Quando foi que os países parecem ter se partido em dois, com cada metade achando que precisa salvar a nação da outra metade? Para o psicólogo social Jonathan Haidt, professor da New York University, o início do grande cisma, definido por ele como a queda da Torre de Babel, pode ser datado em 2009, quando o Twitter criou o botão de endosso e compartilhamento de posts, logo seguido pelo Facebook e sua obsessão por likes.

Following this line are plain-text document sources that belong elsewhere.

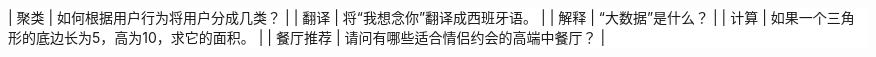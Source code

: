 | 聚类        | 如何根据用户行为将用户分成几类？                                                                                                                                                                                                                                                                                                                                                                                                                                                                                                                                                                                                                                                                                                                                                                                                                                                                                                                                         |
| 翻译        | 将“我想念你”翻译成西班牙语。                                                                                                                                                                                                                                                                                                                                                                                                                                                                                                                                                                                                                                                                                                                                                                                                                                                                                                                                             |
| 解释        | “大数据”是什么？                                                                                                                                                                                                                                                                                                                                                                                                                                                                                                                                                                                                                                                                                                                                                                                                                                                                                                                                                             |
| 计算        | 如果一个三角形的底边长为5，高为10，求它的面积。                                                                                                                                                                                                                                                                                                                                                                                                                                                                                                                                                                                                                                                                                                                                                                                                                                                                                                                       |
| 餐厅推荐                                             | 请问有哪些适合情侣约会的高端中餐厅？                                                                                                                                                                                                                                                                                                                                                                                                                                                                                                                                                                                                                                                                                                                                                                                                                                                                                                                                                                                                                                                                                                                                                                                                                                                                                                                                                                                                                                                |
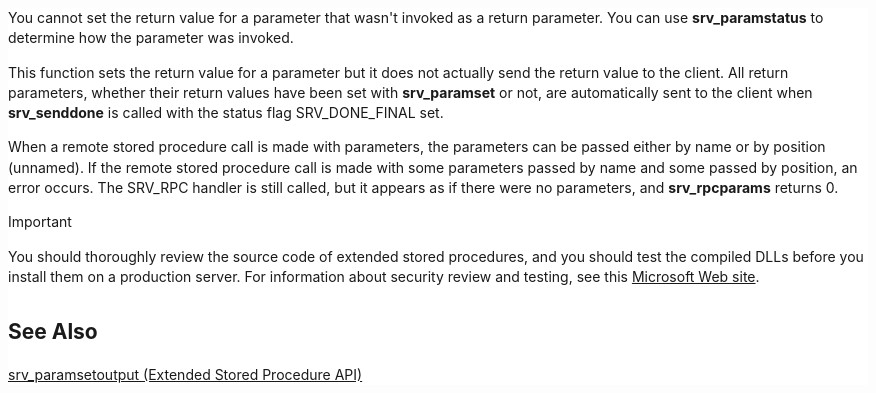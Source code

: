  You cannot set the return value for a parameter that wasn't invoked as a return parameter. You can use **srv_paramstatus** to determine how the parameter was invoked.  
  
 This function sets the return value for a parameter but it does not actually send the return value to the client. All return parameters, whether their return values have been set with **srv_paramset** or not, are automatically sent to the client when **srv_senddone** is called with the status flag SRV_DONE_FINAL set.  
  
 When a remote stored procedure call is made with parameters, the parameters can be passed either by name or by position (unnamed). If the remote stored procedure call is made with some parameters passed by name and some passed by position, an error occurs. The SRV_RPC handler is still called, but it appears as if there were no parameters, and **srv_rpcparams** returns 0.  
  
> [!IMPORTANT]  
>  You should thoroughly review the source code of extended stored procedures, and you should test the compiled DLLs before you install them on a production server. For information about security review and testing, see this [Microsoft Web site](http://go.microsoft.com/fwlink/?LinkID=54761&amp;clcid=0x409http://msdn.microsoft.com/security/).  
  
## See Also  
 [srv_paramsetoutput &#40;Extended Stored Procedure API&#41;](../../../2014/database-engine/dev-guide/srv-paramsetoutput-extended-stored-procedure-api.md)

O mecanismo se mostrou tão diabolicamente eficaz quanto perverso. Para extrair dados dos usuários e vendê-los aos anunciantes, as mídias sociais precisam estimular ao máximo a interação com os conteúdos. A cada clique, as preferências vão sendo consolidadas, e hábitos, gostos, vida privada e aspirações vão sendo entregues aos donos das redes. Logo, as mídias sociais descobriram que conteúdos que despertam emoções, como raiva e indignação, geram mais interações e dados. E assim os algoritmos foram calibrados para colocar diante dos olhos dos incautos usuários mais e mais conteúdos que disseminam teorias da conspiração, fomentam a descrença nas instituições e ridicularizam ou brutalizam grupos sociais, transformados em inimigos.
Em artigo na revista The Atlantic, Jonathan Haid nota que, nas redes, mesmo frivolidades se tornaram objeto de discussões grosseiras e cita estudos que mostram a captura das discussões por pequenos grupos de “idiotas” que afugentam do debate a grande maioria que se guia pelo bom senso e pela racionalidade. Boa parte dos que mantêm o conflito digital constante sequer se dá conta de que foi recrutado como soldado a serviço de causas alheias, trabalhando de graça para as redes e os senhores da guerra. Como disse um ex-engenheiro do Twitter citado por Haidt, “ao criarmos o botão de compartilhamento, demos um revólver carregado para uma criança de quatro anos”.
O ambiente de mútua hostilidade é mais uma exacerbação produzida pelas redes sociais. Uma pesquisa de dezembro passado pelo DataSenado e divulgada nesta semana mostrou que 21% dos 5.850 brasileiros entrevistados se declaravam de direita e 11% de esquerda. Se levarmos em conta que apenas uma fração deles poderia ser qualificada de extremista fanatizada, chegamos a uma realidade social em que, em silêncio ou discrição, a maior parte da população virou refém de um debate radicalizado do qual opta por manter distância segura.
Jonathan Haid é pessimista quanto ao futuro. Ele acredita que novas formas de radicalização pela direita populista e de execração social do pensamento dissidente pela esquerda ainda vão piorar antes de melhorar. Mas também pode ser que não. A mesma pesquisa do DataSenado revela que a grande maioria dos brasileiros não se alinha com os campos conflagrados. E a surpreendente união de países europeus contra a invasão à Ucrânia mostra que, diante de uma ameaça maior, a vida real acaba falando mais alto que o pugilato virtual.